Submitted by
Assigned_Reviewer_7
Q1: Comments to author(s).
First provide a summary of the paper, and then address the following
criteria: Quality, clarity, originality and significance. (For detailed
reviewing guidelines, see
http://nips.cc/PaperInformation/ReviewerInstructions)
The authors address the problem of sparse principal
component analysis when more than a single component is to be estimated.
The standard method computes the principal components one-by-one and uses
a heuristic step often called "deflation" to switch to the next component.

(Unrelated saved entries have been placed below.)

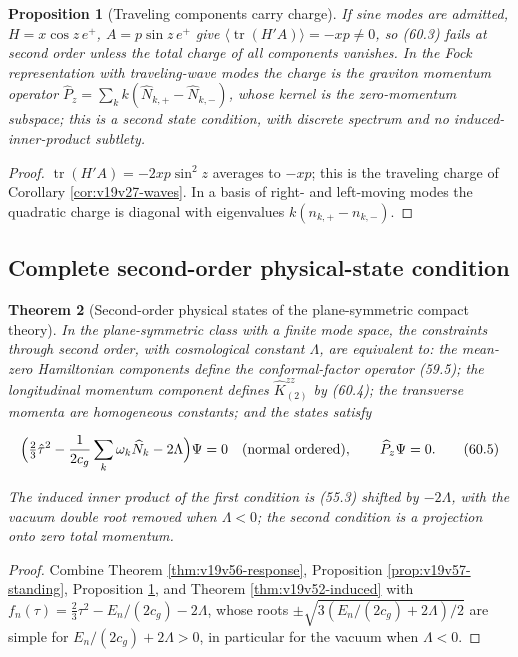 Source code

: \documentclass[11pt]{article}
\newtheorem{theorem}{Theorem}[section]
\newtheorem{proposition}[theorem]{Proposition}
\theoremstyle{remark}
\begin{document}
\begin{proposition}[Traveling components carry charge]
\label{prop:v19v57-traveling}
If sine modes are admitted, \(H=x\cos z\,e^+\), \(A=p\sin z\,e^+\)
give \(\langle\operatorname{tr}(H'A)\rangle=-xp\neq0\), so (60.3)
fails at second order unless the total charge of all components
vanishes.  In the Fock representation with traveling-wave modes the
charge is the graviton momentum operator
\(\widehat P_z=\sum_kk(\widehat N_{k,+}-\widehat N_{k,-})\), whose
kernel is the zero-momentum subspace; this is a second state condition,
with discrete spectrum and no induced-inner-product subtlety.
\end{proposition}

\begin{proof}
\(\operatorname{tr}(H'A)=-2xp\sin^2z\) averages to \(-xp\); this is
the traveling charge of Corollary \ref{cor:v19v27-waves}.  In a basis
of right- and left-moving modes the quadratic charge is diagonal with
eigenvalues \(k(n_{k,+}-n_{k,-})\).
\end{proof}

\subsection{Complete second-order physical-state condition}

\begin{theorem}[Second-order physical states of the plane-symmetric compact theory]
\label{thm:v19v57-physical}
In the plane-symmetric class with a finite mode space, the constraints
through second order, with cosmological constant \(\Lambda\), are
equivalent to: the mean-zero Hamiltonian components define the
conformal-factor operator (59.5); the longitudinal momentum component
defines \(\widehat K^{zz}_{(2)}\) by (60.4); the transverse momenta are
homogeneous constants; and the states satisfy

\[
 \Bigl(\tfrac23\hat\tau^2-\frac1{2c_g}\sum_k\omega_k\widehat N_k-2\Lambda\Bigr)\Psi=0
 \quad\hbox{(normal ordered)},\qquad
 \widehat P_z\Psi=0.                                                   \tag{60.5}
\]

The induced inner product of the first condition is (55.3) shifted by
\(-2\Lambda\), with the vacuum double root removed when \(\Lambda<0\);
the second condition is a projection onto zero total momentum.
\end{theorem}

\begin{proof}
Combine Theorem \ref{thm:v19v56-response}, Proposition
\ref{prop:v19v57-standing}, Proposition \ref{prop:v19v57-traveling},
and Theorem \ref{thm:v19v52-induced} with \(f_n(\tau)=\tfrac23\tau^2-E_n/(2c_g)-2\Lambda\),
whose roots \(\pm\sqrt{3(E_n/(2c_g)+2\Lambda)/2}\) are simple for
\(E_n/(2c_g)+2\Lambda>0\), in particular for the vacuum when
\(\Lambda<0\).
\end{proof}
\end{document}
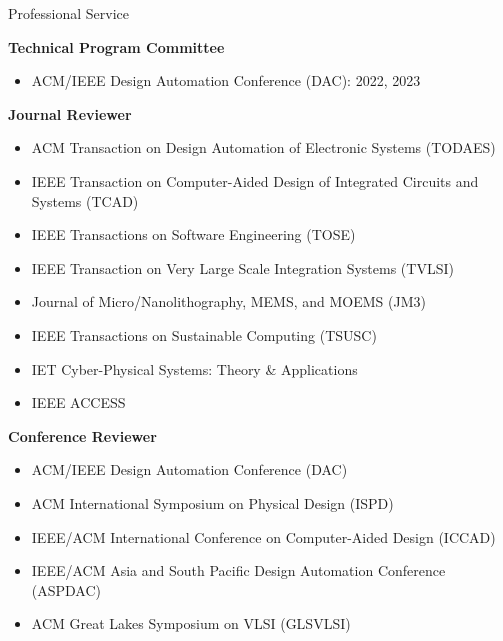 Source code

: \iftrue
\begin{rSection}{Professional Service}
	
\textbf{Technical Program Committee}
\begin{itemize}
	\item ACM/IEEE Design Automation Conference (DAC): 2022, 2023
\end{itemize}

\textbf{Journal Reviewer}
\begin{itemize}
    \item ACM Transaction on Design Automation of Electronic Systems (TODAES)
    \item IEEE Transaction on Computer-Aided Design of Integrated Circuits and Systems (TCAD)
    \item IEEE Transactions on Software Engineering (TOSE)
    \item IEEE Transaction on Very Large Scale Integration Systems (TVLSI)
    \item Journal of Micro/Nanolithography, MEMS, and MOEMS (JM3)
    \item IEEE Transactions on Sustainable Computing (TSUSC)
    \item IET Cyber-Physical Systems: Theory \& Applications
    \item IEEE ACCESS
\end{itemize}

\textbf{Conference Reviewer}
\begin{itemize}
    \item ACM/IEEE Design Automation Conference (DAC)
    \item ACM International Symposium on Physical Design (ISPD)
    \item IEEE/ACM International Conference on Computer-Aided Design (ICCAD)
    \item IEEE/ACM Asia and South Pacific Design Automation Conference (ASPDAC)
	\item ACM Great Lakes Symposium on VLSI (GLSVLSI)
\end{itemize}
\end{rSection}
\fi

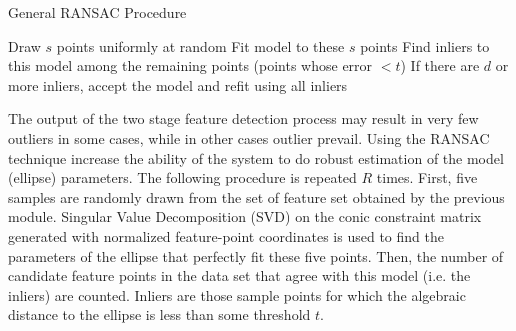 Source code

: \begin{algorithm}
\begin{dBox}
	\caption{General RANSAC Procedure} \label{ransac_outline}
	\begin{algorithmic}[1]
			\State Draw $s$ points uniformly at random
			\State Fit model to these $s$ points
			\State Find inliers to this model among the remaining points (points whose error $ < t$)
			\State If there are $d$ or more inliers, accept the model and refit using all inliers	
		\EndWhile	
		\EndProcedure	
	\end{algorithmic}
\end{dBox}	
\end{algorithm}


The output of the two stage feature detection process may result in very few outliers in some cases, while in other cases outlier prevail. Using the RANSAC technique increase the ability of the system to do robust estimation of the model (ellipse) parameters. The following procedure is repeated $R$ times. First, five samples are randomly drawn from the set of feature set obtained by the previous module.  Singular Value Decomposition (SVD) on the conic constraint matrix generated with normalized feature-point coordinates \cite{multipleViewGeom} is used to find the parameters of the ellipse that perfectly fit these five points. Then, the number of candidate feature points in the data set that agree with this model (i.e. the inliers) are counted. Inliers are those sample points for which the algebraic distance to the ellipse is less than some threshold $t$. \bigskip

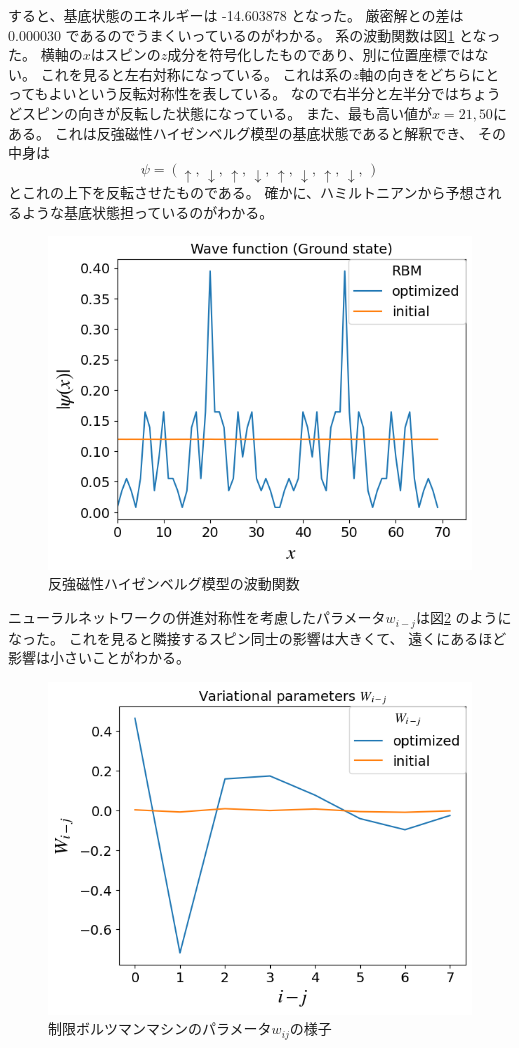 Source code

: \documentclass[twocolumn,10pt,dvipdfmx,a4paper]{jsarticle}
\begin{document}
すると、基底状態のエネルギーは -14.603878 となった。
厳密解との差は 0.000030 であるのでうまくいっているのがわかる。
系の波動関数は図\ref{fig:02} となった。
横軸の\(x\)はスピンの\(z\)成分を符号化したものであり、別に位置座標ではない。
これを見ると左右対称になっている。
これは系の\(z\)軸の向きをどちらにとってもよいという反転対称性を表している。
なので右半分と左半分ではちょうどスピンの向きが反転した状態になっている。
また、最も高い値が\(x=21, 50\)にある。
これは反強磁性ハイゼンベルグ模型の基底状態であると解釈でき、
その中身は
\begin{equation}
    \psi = (\uparrow,\,\downarrow,\,\uparrow,\,\downarrow,\,\uparrow,\,\downarrow,\,\uparrow,\,\downarrow,\,)
\end{equation}
とこれの上下を反転させたものである。
確かに、ハミルトニアンから予想されるような基底状態担っているのがわかる。
\begin{figure}
    \centering
    \includegraphics[width=0.9\columnwidth]{02.png}
    \caption{反強磁性ハイゼンベルグ模型の波動関数}
    \label{fig:02}
\end{figure}

ニューラルネットワークの併進対称性を考慮したパラメータ\(w_{i-j}\)は図\ref{fig:03}
のようになった。
これを見ると隣接するスピン同士の影響は大きくて、
遠くにあるほど影響は小さいことがわかる。
\begin{figure}
    \centering
    \includegraphics[width=0.9\columnwidth]{03.png}
    \caption{制限ボルツマンマシンのパラメータ\(w_{ij}\)の様子}
    \label{fig:03}
\end{figure}
\end{document}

This step-by-step sequential method is fragile and criticizing it is
absolutely natural. The authors suggest to estimate the matrix using
projection to the Fantope: the convex relaxation of the orthogonal
matrices.
The authors provide an efficient algorithmic scheme to
solve the problem and analyse the solution statistically. The paper is
well written and will interest people who are working on this very popular
topic.
An important question: why is the orthogonality constraint
crucial in sparse PCA? in fact in standard (desne / full) PCA it is a
consequence of the fact that the low-rank approximation of a matrix is
provided by the eigenvalue decomposition which has orthogonal factors.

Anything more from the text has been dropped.